WHAT IS REQUIRED: Search the material below for the word "Change" and copy every line in which it occurs.

DATA RECORDS:
====================

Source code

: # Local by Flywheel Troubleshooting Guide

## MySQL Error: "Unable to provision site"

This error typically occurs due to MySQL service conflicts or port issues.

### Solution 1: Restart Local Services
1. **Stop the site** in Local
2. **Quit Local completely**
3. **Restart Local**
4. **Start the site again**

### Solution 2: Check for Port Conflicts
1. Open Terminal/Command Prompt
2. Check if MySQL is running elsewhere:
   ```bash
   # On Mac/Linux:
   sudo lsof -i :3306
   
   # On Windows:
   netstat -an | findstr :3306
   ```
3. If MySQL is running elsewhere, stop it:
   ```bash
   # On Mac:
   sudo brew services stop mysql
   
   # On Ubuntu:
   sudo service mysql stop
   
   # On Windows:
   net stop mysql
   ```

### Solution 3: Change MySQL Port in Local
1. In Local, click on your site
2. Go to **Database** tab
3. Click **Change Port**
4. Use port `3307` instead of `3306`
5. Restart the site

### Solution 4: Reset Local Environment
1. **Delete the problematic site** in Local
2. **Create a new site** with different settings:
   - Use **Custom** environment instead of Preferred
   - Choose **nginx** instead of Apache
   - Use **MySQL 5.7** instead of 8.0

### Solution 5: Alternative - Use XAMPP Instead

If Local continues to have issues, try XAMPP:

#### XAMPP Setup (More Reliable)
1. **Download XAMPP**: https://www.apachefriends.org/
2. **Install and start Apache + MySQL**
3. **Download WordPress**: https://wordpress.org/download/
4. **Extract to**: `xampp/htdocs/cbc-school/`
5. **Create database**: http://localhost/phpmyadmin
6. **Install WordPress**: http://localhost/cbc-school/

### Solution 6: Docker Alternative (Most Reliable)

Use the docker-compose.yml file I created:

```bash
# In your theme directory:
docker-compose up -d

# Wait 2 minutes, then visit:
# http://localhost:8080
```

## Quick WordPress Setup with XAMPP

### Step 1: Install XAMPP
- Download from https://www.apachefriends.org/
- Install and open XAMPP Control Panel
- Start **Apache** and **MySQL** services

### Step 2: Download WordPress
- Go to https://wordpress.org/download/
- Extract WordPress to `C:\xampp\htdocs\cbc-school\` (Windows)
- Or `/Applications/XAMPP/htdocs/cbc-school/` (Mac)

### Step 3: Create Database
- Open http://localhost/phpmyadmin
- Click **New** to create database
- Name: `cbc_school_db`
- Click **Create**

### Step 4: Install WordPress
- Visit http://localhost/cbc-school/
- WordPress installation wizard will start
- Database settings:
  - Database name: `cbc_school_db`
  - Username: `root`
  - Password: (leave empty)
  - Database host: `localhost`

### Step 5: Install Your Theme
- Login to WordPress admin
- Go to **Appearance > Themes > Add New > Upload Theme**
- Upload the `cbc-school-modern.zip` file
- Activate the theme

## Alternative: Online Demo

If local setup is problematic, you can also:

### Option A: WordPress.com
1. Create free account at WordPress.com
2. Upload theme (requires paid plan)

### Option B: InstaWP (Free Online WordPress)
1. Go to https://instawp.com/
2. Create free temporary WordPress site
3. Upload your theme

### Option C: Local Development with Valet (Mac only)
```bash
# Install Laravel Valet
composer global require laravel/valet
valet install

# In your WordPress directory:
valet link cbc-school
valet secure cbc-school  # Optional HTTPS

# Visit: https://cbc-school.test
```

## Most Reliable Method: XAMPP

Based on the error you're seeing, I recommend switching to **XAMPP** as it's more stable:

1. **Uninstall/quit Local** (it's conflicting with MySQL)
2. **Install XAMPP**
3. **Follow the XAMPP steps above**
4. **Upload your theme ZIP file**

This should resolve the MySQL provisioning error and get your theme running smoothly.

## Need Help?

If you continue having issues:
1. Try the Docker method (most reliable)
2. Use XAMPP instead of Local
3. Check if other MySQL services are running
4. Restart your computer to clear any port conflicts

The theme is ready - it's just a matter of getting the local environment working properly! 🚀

====================

TASK RESULT:
### Solution 3: Change MySQL Port in Local
3. Click **Change Port**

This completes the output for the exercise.